→ **Aim of the task**: Print exactly the lines below between the line holding "- Business: String Resources" and the line holding "- Presentation: Views (Mvc / UserControls…)", inclusive, and nothing more.

→ **Data records**:
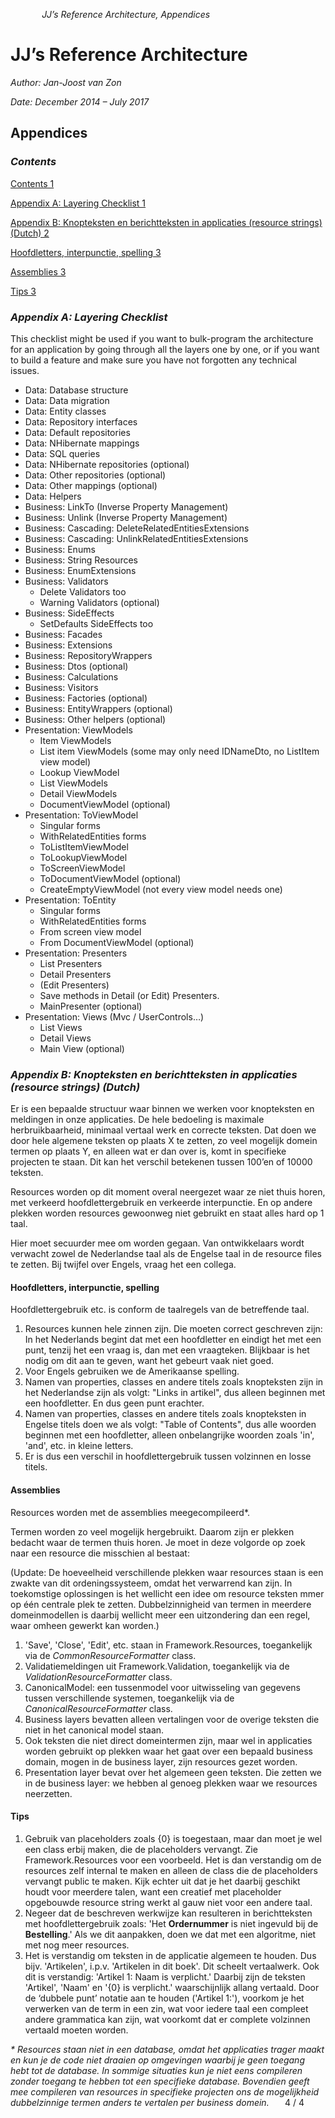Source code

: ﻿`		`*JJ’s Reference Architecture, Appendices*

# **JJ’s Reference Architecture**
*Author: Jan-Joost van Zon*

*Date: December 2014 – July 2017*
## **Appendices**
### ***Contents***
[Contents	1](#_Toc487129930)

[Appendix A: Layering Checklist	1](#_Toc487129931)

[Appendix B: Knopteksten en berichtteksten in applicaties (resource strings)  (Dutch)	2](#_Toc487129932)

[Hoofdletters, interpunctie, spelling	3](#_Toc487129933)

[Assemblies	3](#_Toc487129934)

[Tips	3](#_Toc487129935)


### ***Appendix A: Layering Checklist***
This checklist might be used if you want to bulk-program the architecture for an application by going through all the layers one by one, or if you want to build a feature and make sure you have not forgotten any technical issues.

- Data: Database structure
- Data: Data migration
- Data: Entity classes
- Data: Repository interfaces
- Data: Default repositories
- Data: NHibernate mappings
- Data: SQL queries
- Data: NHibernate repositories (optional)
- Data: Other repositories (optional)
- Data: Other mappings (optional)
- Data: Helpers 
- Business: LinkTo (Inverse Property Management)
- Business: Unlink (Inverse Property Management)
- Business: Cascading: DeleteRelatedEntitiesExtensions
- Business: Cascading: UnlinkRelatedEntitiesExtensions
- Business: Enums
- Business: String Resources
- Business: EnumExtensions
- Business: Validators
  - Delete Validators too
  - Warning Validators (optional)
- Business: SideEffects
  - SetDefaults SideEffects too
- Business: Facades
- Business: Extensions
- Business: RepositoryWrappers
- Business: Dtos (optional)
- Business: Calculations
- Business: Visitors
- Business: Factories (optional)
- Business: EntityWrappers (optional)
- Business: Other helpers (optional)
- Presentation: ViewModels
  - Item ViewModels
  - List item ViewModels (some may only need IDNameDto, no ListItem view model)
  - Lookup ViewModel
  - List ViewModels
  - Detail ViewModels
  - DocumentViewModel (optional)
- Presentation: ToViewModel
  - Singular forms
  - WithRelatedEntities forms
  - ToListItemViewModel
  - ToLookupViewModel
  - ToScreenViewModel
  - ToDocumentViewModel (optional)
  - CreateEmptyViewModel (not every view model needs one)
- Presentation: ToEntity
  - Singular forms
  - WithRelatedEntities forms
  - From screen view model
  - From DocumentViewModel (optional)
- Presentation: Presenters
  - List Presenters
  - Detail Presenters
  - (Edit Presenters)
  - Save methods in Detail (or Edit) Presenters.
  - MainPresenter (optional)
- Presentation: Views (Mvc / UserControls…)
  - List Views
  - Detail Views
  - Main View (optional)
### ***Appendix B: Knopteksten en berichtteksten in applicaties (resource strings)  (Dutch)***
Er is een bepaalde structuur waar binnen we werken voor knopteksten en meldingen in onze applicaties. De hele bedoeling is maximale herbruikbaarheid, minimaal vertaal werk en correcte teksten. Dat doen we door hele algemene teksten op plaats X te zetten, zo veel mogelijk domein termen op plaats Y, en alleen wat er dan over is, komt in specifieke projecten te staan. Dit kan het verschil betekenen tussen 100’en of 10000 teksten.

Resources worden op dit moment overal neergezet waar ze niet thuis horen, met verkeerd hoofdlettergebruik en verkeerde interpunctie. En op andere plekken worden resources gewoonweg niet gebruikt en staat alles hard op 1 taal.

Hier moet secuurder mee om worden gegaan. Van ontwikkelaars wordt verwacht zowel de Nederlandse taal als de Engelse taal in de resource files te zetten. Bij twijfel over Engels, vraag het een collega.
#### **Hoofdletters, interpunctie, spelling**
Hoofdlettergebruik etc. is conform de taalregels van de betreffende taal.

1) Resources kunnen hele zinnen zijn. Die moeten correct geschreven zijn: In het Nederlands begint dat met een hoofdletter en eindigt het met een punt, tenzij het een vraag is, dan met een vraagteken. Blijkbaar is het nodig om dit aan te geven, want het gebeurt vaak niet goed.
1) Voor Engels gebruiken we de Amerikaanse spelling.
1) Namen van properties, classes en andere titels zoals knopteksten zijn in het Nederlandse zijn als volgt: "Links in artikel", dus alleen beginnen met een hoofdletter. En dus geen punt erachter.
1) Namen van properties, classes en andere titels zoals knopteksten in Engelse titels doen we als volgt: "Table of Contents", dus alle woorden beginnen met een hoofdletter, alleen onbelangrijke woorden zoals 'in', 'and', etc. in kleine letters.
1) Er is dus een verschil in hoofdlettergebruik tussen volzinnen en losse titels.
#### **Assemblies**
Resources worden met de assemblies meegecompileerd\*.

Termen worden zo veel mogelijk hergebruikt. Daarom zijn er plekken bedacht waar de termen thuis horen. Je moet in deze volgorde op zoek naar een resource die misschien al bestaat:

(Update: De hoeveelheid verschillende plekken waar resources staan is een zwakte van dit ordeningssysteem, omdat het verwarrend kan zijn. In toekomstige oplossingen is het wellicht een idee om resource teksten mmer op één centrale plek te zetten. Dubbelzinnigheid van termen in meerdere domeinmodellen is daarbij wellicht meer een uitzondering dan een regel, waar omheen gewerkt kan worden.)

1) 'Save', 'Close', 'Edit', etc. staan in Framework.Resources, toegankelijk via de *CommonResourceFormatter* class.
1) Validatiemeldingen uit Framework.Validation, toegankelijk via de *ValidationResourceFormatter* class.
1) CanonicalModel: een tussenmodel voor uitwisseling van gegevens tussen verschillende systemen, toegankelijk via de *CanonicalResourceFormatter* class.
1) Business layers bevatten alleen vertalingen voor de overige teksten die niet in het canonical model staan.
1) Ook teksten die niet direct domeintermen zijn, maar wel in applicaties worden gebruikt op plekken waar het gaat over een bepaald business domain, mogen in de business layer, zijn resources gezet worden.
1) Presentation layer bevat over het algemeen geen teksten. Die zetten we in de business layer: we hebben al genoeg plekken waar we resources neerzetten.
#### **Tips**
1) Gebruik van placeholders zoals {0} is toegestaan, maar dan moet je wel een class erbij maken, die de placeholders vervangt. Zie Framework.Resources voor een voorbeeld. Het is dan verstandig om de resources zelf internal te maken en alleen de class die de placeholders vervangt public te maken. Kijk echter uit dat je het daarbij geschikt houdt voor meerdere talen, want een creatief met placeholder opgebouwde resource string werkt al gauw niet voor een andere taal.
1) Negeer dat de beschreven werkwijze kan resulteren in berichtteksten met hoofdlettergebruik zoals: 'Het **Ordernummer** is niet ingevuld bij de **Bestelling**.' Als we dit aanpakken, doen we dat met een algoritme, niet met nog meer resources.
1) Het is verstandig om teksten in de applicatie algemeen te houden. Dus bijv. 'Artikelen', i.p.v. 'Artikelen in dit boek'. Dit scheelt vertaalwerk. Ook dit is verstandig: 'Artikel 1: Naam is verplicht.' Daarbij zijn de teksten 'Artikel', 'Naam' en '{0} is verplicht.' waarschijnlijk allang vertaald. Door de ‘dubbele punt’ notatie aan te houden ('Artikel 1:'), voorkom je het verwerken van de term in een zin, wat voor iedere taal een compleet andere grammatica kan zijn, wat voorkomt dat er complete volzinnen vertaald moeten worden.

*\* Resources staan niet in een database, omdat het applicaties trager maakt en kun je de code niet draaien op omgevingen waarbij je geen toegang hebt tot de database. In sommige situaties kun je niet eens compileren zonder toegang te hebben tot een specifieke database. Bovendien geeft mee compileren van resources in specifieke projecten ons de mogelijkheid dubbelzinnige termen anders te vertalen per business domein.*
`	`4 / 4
--
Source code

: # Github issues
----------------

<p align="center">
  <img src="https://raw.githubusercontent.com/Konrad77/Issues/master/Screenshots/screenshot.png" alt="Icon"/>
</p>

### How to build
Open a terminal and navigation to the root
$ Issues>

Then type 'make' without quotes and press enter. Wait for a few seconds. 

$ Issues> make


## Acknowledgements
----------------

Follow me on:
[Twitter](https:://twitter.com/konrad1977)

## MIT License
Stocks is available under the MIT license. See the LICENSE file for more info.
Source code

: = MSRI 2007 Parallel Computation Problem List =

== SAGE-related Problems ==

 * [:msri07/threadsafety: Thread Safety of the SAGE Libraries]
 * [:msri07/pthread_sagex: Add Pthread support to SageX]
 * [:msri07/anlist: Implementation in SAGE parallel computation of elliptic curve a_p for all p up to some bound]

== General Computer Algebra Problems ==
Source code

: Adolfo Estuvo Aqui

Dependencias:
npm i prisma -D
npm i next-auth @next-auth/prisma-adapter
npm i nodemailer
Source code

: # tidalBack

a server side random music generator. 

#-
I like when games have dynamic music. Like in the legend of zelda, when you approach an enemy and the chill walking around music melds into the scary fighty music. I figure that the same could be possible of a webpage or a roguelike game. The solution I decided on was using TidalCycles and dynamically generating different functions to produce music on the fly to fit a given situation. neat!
---
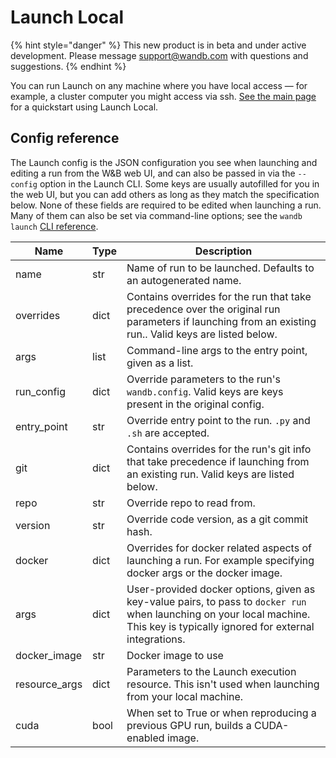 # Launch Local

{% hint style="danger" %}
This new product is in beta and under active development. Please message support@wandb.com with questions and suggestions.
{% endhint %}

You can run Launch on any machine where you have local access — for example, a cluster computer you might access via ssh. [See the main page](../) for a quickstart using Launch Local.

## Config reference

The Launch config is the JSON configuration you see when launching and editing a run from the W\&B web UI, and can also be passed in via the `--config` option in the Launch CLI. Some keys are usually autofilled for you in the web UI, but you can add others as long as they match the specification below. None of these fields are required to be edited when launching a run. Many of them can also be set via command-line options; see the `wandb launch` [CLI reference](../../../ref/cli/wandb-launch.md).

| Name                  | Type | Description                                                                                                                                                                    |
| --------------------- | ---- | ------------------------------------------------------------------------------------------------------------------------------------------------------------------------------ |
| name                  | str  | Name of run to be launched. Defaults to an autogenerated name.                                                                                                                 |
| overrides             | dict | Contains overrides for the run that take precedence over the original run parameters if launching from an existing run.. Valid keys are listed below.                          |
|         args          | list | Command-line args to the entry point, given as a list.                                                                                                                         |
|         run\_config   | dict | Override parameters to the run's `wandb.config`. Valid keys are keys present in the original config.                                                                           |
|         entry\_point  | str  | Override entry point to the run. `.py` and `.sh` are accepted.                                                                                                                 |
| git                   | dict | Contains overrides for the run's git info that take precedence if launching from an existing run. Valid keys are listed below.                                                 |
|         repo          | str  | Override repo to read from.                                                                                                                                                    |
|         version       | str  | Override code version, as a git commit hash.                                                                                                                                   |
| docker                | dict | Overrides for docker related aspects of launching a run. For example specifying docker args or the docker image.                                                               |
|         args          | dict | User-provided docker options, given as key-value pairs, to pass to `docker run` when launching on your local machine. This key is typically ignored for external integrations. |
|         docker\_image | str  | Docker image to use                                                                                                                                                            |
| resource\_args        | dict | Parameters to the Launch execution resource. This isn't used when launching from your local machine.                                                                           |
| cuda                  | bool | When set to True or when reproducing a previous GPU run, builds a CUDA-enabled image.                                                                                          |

→ **Written solution**:
- Business: String Resources
- Business: EnumExtensions
- Business: Validators
  - Delete Validators too
  - Warning Validators (optional)
- Business: SideEffects
  - SetDefaults SideEffects too
- Business: Facades
- Business: Extensions
- Business: RepositoryWrappers
- Business: Dtos (optional)
- Business: Calculations
- Business: Visitors
- Business: Factories (optional)
- Business: EntityWrappers (optional)
- Business: Other helpers (optional)
- Presentation: ViewModels
  - Item ViewModels
  - List item ViewModels (some may only need IDNameDto, no ListItem view model)
  - Lookup ViewModel
  - List ViewModels
  - Detail ViewModels
  - DocumentViewModel (optional)
- Presentation: ToViewModel
  - Singular forms
  - WithRelatedEntities forms
  - ToListItemViewModel
  - ToLookupViewModel
  - ToScreenViewModel
  - ToDocumentViewModel (optional)
  - CreateEmptyViewModel (not every view model needs one)
- Presentation: ToEntity
  - Singular forms
  - WithRelatedEntities forms
  - From screen view model
  - From DocumentViewModel (optional)
- Presentation: Presenters
  - List Presenters
  - Detail Presenters
  - (Edit Presenters)
  - Save methods in Detail (or Edit) Presenters.
  - MainPresenter (optional)
- Presentation: Views (Mvc / UserControls…)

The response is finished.